Assigned task → Each line of the data below either holds "label" or does not. Report how many do, and only that.
START Record excerpts
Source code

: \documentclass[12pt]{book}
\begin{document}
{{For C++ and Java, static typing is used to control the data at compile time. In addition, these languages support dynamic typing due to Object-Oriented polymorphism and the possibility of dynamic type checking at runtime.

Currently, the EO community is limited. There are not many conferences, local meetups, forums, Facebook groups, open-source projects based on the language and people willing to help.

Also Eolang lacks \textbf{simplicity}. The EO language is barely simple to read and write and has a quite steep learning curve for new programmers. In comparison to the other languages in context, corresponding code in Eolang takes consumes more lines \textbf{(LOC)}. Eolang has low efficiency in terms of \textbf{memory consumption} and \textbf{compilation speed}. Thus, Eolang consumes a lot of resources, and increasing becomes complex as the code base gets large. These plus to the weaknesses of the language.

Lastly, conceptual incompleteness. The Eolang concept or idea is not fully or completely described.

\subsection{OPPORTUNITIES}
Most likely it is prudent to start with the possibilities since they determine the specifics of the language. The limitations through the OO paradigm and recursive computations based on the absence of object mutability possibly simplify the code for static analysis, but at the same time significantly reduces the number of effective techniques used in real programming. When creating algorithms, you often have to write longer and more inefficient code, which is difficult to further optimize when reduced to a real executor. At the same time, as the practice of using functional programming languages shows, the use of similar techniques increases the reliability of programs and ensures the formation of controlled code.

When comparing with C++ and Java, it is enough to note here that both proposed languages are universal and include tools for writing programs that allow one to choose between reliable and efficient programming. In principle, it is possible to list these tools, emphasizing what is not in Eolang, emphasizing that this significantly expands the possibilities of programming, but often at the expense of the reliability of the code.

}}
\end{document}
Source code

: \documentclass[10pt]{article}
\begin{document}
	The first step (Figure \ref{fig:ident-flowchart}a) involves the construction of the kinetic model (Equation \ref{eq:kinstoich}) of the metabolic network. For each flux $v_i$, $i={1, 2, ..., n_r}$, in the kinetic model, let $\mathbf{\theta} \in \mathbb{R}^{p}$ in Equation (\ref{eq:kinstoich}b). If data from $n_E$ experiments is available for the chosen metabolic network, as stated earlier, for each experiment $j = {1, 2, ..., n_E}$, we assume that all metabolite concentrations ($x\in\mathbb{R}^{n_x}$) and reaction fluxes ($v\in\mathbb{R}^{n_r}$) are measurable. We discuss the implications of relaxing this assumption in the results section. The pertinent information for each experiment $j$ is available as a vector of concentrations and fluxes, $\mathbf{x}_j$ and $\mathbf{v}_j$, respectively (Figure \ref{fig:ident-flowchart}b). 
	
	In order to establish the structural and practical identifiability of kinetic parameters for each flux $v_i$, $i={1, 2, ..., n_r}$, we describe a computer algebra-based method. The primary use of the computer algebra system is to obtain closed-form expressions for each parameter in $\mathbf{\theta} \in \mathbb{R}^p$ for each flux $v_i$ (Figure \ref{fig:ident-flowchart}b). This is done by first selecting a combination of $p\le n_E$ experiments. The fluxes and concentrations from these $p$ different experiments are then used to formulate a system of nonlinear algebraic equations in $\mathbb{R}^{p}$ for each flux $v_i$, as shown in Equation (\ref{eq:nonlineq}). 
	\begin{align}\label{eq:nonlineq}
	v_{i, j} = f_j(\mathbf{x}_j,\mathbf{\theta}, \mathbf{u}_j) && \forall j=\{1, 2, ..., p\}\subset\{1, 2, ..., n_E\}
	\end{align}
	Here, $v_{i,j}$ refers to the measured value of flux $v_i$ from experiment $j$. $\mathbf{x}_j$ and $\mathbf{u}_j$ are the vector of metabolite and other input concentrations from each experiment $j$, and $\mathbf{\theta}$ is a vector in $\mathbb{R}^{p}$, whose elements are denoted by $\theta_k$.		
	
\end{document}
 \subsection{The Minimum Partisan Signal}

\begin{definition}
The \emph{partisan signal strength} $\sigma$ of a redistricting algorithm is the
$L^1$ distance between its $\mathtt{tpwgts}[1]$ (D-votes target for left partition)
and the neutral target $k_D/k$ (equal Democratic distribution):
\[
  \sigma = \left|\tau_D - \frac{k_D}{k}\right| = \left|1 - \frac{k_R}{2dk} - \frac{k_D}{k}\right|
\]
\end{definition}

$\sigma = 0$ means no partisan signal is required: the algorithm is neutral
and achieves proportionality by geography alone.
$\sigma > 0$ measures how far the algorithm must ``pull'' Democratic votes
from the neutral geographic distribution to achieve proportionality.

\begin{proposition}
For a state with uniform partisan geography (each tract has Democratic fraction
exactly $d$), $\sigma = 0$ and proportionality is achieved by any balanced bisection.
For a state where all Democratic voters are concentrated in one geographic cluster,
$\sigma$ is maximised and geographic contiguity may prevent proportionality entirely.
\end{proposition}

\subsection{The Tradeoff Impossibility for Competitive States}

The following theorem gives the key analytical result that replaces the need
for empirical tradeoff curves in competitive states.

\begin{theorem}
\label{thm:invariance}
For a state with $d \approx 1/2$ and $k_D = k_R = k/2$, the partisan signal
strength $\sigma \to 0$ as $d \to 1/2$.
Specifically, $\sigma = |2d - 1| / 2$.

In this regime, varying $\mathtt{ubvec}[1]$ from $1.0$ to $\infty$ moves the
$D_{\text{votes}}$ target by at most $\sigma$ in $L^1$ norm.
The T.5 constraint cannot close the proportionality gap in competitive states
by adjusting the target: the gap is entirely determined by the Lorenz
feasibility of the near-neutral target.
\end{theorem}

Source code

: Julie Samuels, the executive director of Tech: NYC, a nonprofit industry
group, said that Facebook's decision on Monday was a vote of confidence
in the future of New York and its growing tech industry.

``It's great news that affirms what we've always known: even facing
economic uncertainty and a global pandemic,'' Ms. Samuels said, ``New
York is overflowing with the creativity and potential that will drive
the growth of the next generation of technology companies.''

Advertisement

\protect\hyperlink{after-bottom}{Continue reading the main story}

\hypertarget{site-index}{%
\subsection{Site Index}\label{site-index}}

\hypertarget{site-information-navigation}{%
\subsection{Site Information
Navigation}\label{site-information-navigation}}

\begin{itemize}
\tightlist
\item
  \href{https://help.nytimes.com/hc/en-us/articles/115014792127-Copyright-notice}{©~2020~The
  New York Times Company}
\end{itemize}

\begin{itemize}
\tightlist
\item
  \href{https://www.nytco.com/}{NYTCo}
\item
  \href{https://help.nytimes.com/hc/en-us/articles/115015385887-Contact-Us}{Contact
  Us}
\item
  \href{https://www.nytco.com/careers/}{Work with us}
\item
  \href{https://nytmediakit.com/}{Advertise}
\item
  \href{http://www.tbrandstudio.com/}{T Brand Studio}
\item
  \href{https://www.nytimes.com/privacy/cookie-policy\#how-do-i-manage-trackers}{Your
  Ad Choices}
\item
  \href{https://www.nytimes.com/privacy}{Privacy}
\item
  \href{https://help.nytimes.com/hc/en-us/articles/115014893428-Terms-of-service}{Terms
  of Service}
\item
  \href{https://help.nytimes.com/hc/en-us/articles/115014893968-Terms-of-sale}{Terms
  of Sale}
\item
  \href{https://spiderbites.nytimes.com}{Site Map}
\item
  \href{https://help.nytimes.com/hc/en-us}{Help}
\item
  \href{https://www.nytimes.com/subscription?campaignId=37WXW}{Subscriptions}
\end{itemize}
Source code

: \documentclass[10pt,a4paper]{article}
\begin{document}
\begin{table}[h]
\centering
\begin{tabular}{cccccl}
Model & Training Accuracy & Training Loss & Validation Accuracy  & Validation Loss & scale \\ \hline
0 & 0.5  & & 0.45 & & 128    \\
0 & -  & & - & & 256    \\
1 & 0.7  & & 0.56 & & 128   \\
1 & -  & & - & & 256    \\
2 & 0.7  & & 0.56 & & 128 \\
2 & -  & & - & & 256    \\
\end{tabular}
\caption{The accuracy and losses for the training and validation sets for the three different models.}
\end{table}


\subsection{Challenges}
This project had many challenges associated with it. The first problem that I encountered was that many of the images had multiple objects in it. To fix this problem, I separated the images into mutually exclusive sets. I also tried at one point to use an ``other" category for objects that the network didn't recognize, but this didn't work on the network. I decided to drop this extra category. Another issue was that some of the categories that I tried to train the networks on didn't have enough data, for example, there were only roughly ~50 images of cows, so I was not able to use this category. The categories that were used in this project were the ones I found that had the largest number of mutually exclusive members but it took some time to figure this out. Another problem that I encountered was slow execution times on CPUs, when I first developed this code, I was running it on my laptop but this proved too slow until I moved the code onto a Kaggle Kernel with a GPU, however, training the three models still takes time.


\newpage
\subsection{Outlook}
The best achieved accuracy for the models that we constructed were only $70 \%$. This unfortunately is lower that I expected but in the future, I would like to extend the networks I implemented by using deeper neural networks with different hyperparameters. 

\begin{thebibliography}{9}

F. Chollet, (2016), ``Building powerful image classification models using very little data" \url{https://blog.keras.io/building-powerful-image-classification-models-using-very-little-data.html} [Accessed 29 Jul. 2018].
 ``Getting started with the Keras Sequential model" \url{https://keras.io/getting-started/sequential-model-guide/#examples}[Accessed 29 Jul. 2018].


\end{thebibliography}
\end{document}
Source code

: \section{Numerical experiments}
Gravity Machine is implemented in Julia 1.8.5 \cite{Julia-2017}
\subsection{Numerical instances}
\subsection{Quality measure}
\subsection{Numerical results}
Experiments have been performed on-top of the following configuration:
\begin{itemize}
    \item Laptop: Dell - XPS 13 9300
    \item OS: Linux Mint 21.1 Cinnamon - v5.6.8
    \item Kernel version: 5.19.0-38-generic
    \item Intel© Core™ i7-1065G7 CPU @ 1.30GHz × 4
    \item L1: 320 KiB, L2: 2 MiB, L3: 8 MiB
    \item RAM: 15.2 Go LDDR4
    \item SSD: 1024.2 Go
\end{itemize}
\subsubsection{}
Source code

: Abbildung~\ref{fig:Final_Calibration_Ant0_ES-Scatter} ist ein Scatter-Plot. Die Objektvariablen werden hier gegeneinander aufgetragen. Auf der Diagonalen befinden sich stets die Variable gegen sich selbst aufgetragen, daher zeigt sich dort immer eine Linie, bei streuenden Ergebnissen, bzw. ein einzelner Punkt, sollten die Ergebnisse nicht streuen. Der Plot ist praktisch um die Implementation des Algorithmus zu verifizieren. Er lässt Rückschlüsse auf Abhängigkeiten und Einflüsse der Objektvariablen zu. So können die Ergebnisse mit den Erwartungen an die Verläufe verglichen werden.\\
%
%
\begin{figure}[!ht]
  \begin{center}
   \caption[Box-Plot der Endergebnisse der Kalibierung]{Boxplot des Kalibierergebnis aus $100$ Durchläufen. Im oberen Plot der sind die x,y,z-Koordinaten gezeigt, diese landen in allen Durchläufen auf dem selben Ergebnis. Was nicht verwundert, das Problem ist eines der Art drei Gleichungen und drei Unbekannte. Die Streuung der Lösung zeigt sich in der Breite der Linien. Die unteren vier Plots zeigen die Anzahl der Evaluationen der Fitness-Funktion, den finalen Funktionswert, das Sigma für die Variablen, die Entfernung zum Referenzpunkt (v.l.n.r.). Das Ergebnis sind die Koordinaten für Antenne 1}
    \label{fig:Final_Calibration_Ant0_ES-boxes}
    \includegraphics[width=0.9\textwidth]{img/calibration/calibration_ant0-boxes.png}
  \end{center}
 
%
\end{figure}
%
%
END Record excerpts
Result of this task → 5